**Your task:**
For the records below, give the count of lines holding the word "proof" and nothing more.
════════════════════
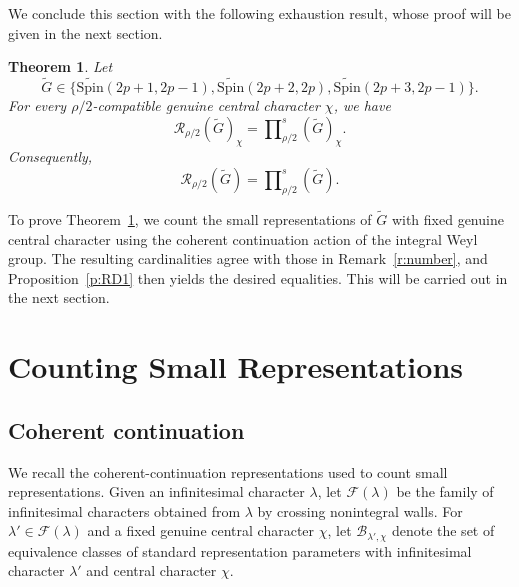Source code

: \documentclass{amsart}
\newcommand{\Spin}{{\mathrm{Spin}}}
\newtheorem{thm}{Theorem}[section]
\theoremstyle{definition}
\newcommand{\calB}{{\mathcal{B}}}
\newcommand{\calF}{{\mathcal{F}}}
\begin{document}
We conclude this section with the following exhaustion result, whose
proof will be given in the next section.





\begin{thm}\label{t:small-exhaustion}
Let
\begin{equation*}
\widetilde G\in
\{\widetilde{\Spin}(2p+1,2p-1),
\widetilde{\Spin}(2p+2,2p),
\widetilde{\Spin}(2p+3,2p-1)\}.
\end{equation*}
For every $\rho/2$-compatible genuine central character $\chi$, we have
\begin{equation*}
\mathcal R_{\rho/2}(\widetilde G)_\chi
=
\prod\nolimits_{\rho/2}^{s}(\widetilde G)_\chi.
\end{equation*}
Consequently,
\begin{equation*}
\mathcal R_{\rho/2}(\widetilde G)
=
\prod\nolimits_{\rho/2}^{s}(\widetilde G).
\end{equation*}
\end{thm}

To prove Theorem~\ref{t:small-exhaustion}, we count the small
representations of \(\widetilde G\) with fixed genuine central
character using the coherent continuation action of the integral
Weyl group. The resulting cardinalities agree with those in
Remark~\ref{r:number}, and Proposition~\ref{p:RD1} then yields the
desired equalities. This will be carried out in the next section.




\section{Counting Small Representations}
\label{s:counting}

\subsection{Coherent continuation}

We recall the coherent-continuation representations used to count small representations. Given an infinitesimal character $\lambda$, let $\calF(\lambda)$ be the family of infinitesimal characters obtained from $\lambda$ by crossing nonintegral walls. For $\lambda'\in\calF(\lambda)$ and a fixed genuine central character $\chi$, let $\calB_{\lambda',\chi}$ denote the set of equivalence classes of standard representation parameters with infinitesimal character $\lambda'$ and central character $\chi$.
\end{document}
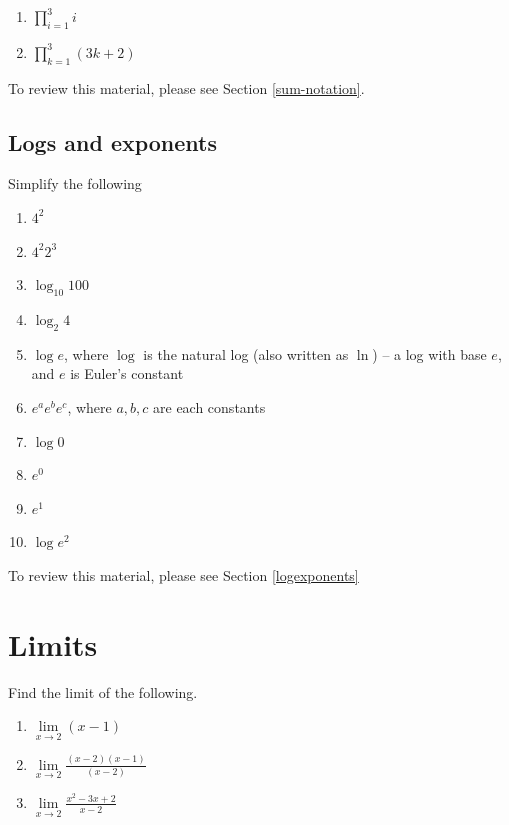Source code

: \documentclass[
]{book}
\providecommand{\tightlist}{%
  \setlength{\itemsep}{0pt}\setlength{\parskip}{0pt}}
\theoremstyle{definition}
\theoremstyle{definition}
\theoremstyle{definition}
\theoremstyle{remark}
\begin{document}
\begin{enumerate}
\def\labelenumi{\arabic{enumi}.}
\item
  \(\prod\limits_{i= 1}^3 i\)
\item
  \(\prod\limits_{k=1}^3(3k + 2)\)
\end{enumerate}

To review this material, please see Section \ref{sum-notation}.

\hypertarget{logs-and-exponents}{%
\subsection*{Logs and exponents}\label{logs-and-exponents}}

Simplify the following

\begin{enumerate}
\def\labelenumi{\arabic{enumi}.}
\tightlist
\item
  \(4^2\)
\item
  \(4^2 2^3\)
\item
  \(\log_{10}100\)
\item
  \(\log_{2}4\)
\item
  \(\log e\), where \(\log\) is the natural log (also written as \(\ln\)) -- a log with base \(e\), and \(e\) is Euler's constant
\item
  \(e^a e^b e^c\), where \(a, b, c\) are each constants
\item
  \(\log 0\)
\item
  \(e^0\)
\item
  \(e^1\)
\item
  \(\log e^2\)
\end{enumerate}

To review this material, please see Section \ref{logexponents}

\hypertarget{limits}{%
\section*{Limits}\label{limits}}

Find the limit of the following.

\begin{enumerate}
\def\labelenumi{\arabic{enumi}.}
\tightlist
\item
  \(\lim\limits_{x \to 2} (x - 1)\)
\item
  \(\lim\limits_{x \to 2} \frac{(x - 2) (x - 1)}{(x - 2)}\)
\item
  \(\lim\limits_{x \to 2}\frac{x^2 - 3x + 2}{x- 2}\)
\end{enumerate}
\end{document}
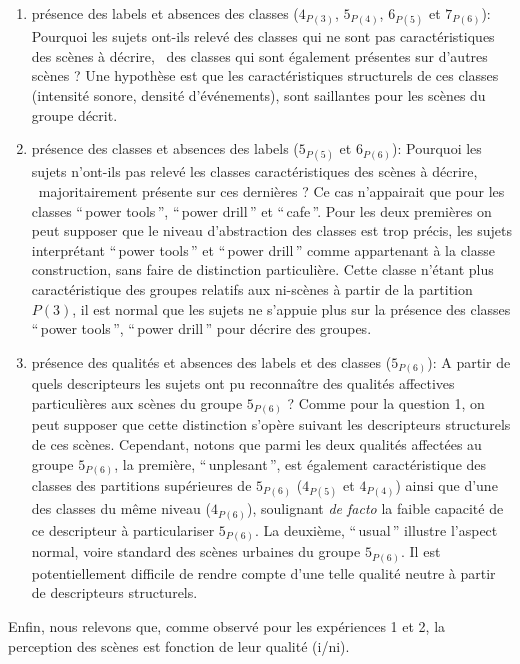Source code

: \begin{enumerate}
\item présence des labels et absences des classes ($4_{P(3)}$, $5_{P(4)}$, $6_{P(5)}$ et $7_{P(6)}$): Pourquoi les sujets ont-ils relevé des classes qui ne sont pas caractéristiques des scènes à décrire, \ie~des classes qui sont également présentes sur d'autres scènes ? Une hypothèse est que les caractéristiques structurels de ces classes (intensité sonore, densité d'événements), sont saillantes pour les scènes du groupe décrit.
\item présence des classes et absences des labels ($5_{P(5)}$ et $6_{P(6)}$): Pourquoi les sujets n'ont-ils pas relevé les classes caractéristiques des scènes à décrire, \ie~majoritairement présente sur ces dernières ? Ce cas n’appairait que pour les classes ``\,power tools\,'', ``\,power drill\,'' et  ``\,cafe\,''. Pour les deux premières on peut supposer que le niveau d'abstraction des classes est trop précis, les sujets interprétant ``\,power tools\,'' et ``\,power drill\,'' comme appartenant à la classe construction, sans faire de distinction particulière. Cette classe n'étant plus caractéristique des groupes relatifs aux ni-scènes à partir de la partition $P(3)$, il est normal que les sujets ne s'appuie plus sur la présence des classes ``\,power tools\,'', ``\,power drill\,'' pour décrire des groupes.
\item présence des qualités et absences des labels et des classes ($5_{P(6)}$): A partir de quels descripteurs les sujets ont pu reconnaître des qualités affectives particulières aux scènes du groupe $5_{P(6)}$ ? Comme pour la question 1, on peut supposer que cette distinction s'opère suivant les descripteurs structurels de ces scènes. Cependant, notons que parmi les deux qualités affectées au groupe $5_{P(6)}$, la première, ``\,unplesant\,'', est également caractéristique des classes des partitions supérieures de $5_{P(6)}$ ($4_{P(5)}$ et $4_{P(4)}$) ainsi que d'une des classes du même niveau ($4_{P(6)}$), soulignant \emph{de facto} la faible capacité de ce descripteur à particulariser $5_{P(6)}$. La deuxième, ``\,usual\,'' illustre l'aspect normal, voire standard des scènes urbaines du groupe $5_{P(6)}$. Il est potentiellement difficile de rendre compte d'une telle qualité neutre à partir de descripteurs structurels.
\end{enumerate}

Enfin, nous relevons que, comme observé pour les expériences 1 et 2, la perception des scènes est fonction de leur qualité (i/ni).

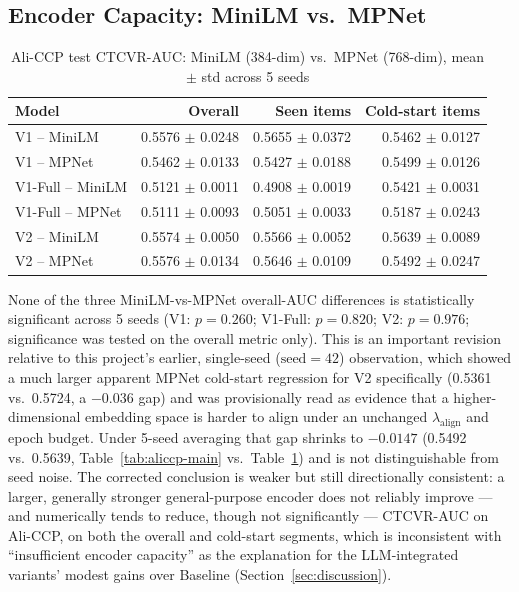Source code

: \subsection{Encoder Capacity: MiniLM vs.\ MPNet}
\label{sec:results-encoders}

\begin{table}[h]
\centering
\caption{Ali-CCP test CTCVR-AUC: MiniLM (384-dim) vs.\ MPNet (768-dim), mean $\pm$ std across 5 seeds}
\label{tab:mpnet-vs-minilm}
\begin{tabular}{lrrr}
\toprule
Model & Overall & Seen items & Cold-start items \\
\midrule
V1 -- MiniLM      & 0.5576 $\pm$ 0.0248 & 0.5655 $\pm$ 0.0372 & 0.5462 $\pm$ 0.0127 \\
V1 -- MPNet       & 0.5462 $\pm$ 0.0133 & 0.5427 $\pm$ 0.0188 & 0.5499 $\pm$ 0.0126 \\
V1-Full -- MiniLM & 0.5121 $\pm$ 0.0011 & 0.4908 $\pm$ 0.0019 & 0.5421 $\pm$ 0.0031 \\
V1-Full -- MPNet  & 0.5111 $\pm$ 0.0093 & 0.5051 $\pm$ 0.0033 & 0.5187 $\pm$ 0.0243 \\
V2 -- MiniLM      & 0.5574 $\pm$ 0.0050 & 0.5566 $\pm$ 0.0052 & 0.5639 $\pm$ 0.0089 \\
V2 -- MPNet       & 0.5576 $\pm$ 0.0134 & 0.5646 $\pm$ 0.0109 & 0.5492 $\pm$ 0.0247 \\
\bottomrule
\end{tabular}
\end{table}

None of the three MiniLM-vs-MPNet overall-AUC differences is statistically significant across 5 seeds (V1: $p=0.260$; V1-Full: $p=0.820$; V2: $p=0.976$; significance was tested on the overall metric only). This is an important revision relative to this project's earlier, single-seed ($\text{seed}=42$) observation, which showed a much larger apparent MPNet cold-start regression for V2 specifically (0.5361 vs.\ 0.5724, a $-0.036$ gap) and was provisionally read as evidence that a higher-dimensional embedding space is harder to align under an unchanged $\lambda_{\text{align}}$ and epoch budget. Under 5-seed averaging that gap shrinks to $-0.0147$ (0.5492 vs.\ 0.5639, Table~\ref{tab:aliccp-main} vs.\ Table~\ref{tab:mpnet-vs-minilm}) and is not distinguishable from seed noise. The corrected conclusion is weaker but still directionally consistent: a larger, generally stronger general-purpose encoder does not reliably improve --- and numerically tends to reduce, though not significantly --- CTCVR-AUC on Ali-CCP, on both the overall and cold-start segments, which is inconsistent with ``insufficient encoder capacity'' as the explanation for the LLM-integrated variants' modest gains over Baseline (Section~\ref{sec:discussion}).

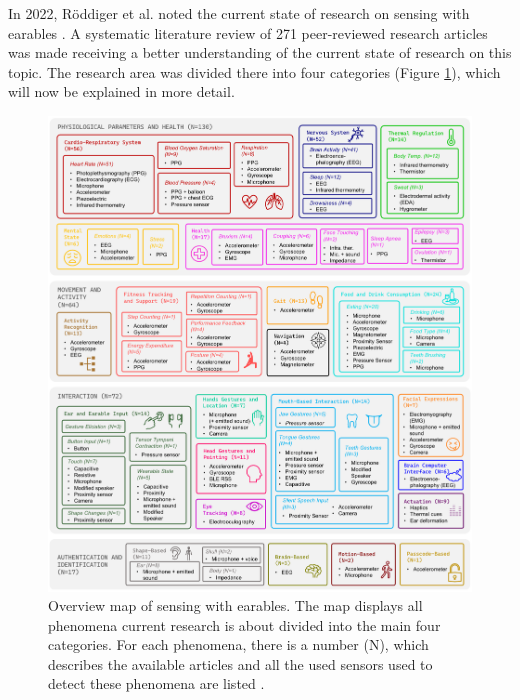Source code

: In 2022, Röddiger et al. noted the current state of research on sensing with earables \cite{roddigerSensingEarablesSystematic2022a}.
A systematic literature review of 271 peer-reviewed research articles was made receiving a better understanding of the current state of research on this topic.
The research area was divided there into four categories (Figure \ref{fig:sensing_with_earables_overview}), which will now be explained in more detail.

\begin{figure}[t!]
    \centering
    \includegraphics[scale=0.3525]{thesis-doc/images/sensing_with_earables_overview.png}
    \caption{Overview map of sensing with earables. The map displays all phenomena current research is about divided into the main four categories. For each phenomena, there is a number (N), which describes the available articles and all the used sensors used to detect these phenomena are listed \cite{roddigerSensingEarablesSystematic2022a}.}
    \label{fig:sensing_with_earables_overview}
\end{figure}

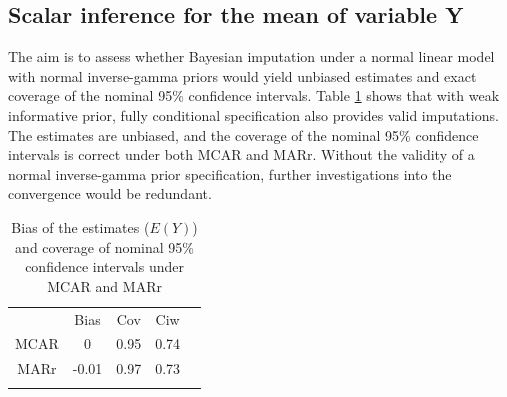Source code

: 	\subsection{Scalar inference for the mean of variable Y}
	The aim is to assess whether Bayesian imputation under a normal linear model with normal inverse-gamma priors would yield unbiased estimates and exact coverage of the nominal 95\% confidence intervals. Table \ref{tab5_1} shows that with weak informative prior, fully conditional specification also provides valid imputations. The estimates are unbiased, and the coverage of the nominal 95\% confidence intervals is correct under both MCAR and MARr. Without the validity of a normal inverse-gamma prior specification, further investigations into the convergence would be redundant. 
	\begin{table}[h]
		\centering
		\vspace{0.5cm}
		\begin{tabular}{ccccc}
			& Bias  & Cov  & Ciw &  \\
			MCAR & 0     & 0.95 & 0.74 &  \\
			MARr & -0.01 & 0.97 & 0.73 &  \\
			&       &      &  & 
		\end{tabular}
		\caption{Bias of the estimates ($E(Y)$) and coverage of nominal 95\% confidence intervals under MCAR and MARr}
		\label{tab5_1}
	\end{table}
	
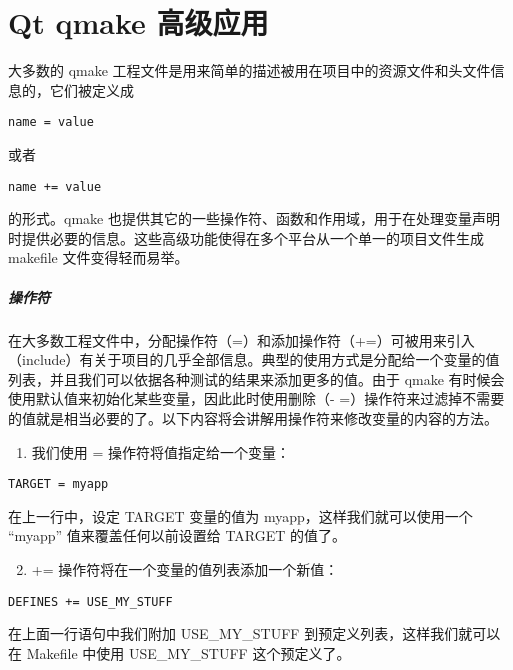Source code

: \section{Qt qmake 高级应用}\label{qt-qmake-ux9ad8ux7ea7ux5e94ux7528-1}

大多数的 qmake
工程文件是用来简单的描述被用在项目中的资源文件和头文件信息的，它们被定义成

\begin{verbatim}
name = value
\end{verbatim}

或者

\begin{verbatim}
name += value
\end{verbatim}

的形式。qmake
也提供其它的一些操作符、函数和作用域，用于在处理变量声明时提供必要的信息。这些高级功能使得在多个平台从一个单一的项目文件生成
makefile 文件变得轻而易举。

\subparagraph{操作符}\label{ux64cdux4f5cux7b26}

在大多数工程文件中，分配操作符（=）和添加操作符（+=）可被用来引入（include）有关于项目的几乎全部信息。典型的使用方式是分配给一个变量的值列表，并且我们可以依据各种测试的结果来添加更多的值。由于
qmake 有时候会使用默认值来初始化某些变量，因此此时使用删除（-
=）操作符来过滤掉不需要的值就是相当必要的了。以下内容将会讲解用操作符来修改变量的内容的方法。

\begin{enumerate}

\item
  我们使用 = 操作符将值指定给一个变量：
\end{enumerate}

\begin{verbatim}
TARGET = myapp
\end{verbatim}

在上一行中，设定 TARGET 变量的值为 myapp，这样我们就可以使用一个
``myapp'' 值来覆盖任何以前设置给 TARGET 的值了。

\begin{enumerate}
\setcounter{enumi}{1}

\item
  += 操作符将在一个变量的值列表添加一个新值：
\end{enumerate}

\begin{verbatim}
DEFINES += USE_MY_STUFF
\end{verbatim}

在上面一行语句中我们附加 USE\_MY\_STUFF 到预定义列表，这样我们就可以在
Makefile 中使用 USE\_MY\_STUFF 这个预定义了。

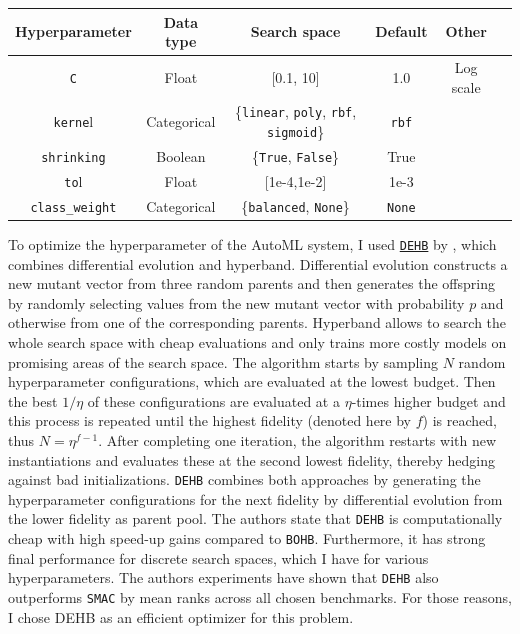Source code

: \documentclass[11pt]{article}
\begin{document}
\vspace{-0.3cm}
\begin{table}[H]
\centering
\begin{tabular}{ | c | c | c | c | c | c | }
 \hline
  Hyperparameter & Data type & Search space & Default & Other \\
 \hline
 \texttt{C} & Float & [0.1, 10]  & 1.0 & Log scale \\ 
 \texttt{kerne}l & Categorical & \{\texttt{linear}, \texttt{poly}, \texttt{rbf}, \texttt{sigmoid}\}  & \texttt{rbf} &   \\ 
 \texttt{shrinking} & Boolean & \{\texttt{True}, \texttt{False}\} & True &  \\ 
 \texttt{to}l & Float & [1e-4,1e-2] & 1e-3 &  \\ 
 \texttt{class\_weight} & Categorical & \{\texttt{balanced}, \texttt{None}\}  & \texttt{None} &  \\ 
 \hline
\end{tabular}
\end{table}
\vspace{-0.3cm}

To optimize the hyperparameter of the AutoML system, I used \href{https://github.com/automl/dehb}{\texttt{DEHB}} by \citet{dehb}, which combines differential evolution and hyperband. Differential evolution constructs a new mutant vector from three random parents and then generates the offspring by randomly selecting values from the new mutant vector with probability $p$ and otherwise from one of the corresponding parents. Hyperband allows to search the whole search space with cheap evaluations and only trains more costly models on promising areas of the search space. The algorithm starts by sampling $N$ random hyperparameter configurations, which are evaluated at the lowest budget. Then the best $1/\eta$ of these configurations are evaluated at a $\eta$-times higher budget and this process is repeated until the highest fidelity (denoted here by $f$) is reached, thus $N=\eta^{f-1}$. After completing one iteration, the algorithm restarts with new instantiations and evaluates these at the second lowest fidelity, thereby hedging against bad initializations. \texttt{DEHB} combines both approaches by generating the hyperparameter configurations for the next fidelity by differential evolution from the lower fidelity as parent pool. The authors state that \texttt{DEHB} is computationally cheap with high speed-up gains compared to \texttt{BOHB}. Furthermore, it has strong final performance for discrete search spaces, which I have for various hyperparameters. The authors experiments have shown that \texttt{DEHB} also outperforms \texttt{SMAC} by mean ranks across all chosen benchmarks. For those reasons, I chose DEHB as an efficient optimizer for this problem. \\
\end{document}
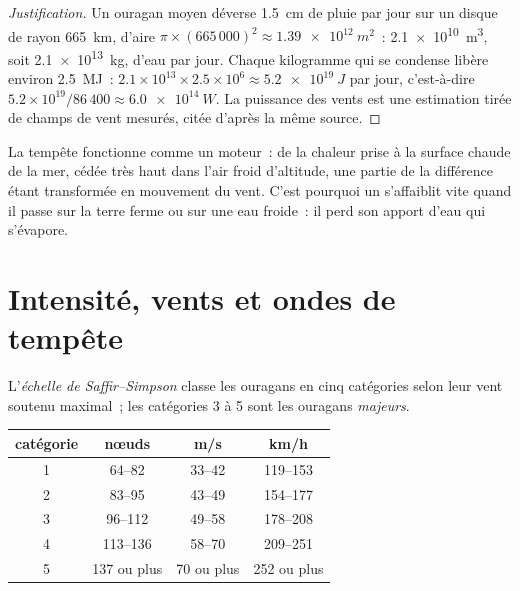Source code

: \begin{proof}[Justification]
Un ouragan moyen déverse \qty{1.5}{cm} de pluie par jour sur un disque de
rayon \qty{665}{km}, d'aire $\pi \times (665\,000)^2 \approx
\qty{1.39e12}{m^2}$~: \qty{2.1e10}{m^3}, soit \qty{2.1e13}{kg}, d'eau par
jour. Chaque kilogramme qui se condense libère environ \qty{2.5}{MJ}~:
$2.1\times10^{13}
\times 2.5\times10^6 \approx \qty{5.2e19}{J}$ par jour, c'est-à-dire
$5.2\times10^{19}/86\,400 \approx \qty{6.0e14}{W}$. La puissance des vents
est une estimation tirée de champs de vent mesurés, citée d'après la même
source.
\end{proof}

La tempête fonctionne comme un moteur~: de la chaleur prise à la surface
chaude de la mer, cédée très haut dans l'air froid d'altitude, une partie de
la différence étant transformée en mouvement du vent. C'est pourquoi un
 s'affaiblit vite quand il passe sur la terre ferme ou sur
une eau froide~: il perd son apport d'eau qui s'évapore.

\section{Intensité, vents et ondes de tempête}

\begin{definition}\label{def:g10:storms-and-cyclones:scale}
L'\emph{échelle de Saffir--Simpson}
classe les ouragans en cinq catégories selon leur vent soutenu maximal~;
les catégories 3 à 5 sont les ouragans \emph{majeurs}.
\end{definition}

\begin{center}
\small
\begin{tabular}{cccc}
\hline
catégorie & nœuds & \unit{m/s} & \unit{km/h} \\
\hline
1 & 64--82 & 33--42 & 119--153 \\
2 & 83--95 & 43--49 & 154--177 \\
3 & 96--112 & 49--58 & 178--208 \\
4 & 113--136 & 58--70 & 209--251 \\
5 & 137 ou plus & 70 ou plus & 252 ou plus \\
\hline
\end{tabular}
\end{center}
════════════════════
**Exercise answer:**
3